# Your goal:
A single figure is the whole answer: the number of lines in the records that contain "Islam".

# Entries shown:
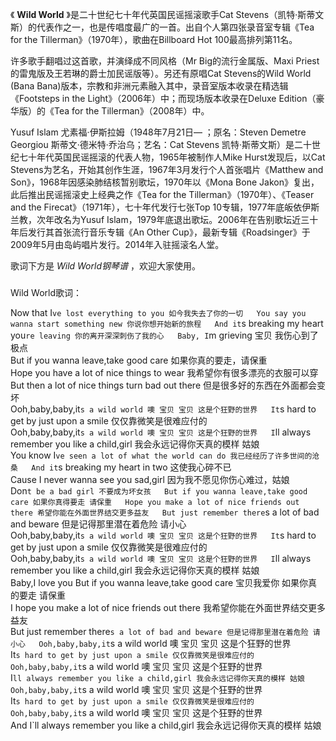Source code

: 

《 **Wild World** 》是二十世纪七十年代英国民谣摇滚歌手Cat
Stevens（凯特·斯蒂文斯）的代表作之一，也是传唱度最广的一首。出自个人第四张录音室专辑《Tea for the
Tillerman》（1970年），歌曲在Billboard Hot 100最高排列第11名。

  

许多歌手翻唱过这首歌，并演绎成不同风格（Mr Big的流行金属版、Maxi Priest的雷鬼版及王若琳的爵士加民谣版等）。另还有原唱Cat
Stevens的Wild World (Bana Bana)版本，宗教和非洲元素融入其中，录音室版本收录在精选辑《Footsteps in the
Light》（2006年）中；而现场版本收录在Deluxe Edition（豪华版）的《Tea for the Tillerman》（2008年）中。

  

Yusuf Islam 尤素福·伊斯拉姆（1948年7月21日— ；原名：Steven Demetre Georgiou
斯蒂文·德米特·乔治乌；艺名：Cat Stevens 凯特·斯蒂文斯）是二十世纪七十年代英国民谣摇滚的代表人物，1965年被制作人Mike
Hurst发现后，以Cat Stevens为艺名，开始其创作生涯，1967年3月发行个人首张唱片《Matthew and
Son》，1968年因感染肺结核暂别歌坛，1970年以《Mona Bone Jakon》复出，此后推出民谣摇滚史上经典之作《Tea for the
Tillerman》（1970年）、《Teaser and the Firecat》（1971年），七十年代发行七张Top
10专辑，1977年底皈依伊斯兰教，次年改名为Yusuf Islam，1979年底退出歌坛。2006年在告别歌坛近三十年后发行其首张流行音乐专辑《An
Other Cup》，最新专辑《Roadsinger》于2009年5月由岛屿唱片发行。2014年入驻摇滚名人堂。

  

歌词下方是 _Wild World钢琴谱_ ，欢迎大家使用。

###  
Wild World歌词：

  
Now that I`ve lost everything to you 如今我失去了你的一切  
You say you wanna start something new 你说你想开始新的旅程  
And it`s breaking my heart you`re leaving 你的离开深深刺伤了我的心  
Baby, I`m grieving 宝贝 我伤心到了极点  
But if you wanna leave,take good care 如果你真的要走，请保重  
Hope you have a lot of nice things to wear 我希望你有很多漂亮的衣服可以穿  
But then a lot of nice things turn bad out there 但是很多好的东西在外面都会变坏  
Ooh,baby,baby,it`s a wild world 噢 宝贝 宝贝 这是个狂野的世界  
It`s hard to get by just upon a smile 仅仅靠微笑是很难应付的  
Ooh,baby,baby,it`s a wild world 噢 宝贝 宝贝 这是个狂野的世界  
I`ll always remember you like a child,girl 我会永远记得你天真的模样 姑娘  
You know I`ve seen a lot of what the world can do 我已经经历了许多世间的沧桑  
And it`s breaking my heart in two 这使我心碎不已  
Cause I never wanna see you sad,girl 因为我不愿见你伤心难过，姑娘  
Don`t be a bad girl 不要成为坏女孩  
But if you wanna leave,take good care 如果你真得要走 请保重  
Hope you make a lot of nice friends out there 希望你能在外面世界结交更多益友  
But just remember there`s a lot of bad and beware 但是记得那里潜在着危险 请小心  
Ooh,baby,baby,it`s a wild world 噢 宝贝 宝贝 这是个狂野的世界  
It`s hard to get by just upon a smile 仅仅靠微笑是很难应付的  
Ooh,baby,baby,it`s a wild world 噢 宝贝 宝贝 这是个狂野的世界  
I`ll always remember you like a child,girl 我会永远记得你天真的模样 姑娘  
Baby,I love you But if you wanna leave,take good care 宝贝我爱你 如果你真的要走 请保重  
I hope you make a lot of nice friends out there 我希望你能在外面世界结交更多益友  
But just remember there`s a lot of bad and beware 但是记得那里潜在着危险 请小心  
Ooh,baby,baby,it`s a wild world 噢 宝贝 宝贝 这是个狂野的世界  
It`s hard to get by just upon a smile 仅仅靠微笑是很难应付的  
Ooh,baby,baby,it`s a wild world 噢 宝贝 宝贝 这是个狂野的世界  
I`ll always remember you like a child,girl 我会永远记得你天真的模样 姑娘  
Ooh,baby,baby,it`s a wild world 噢 宝贝 宝贝 这是个狂野的世界  
It`s hard to get by just upon a smile 仅仅靠微笑是很难应付的  
Ooh,baby,baby,it`s a wild world 噢 宝贝 宝贝 这是个狂野的世界  
And I`ll always remember you like a child,girl 我会永远记得你天真的模样 姑娘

# Solution:
2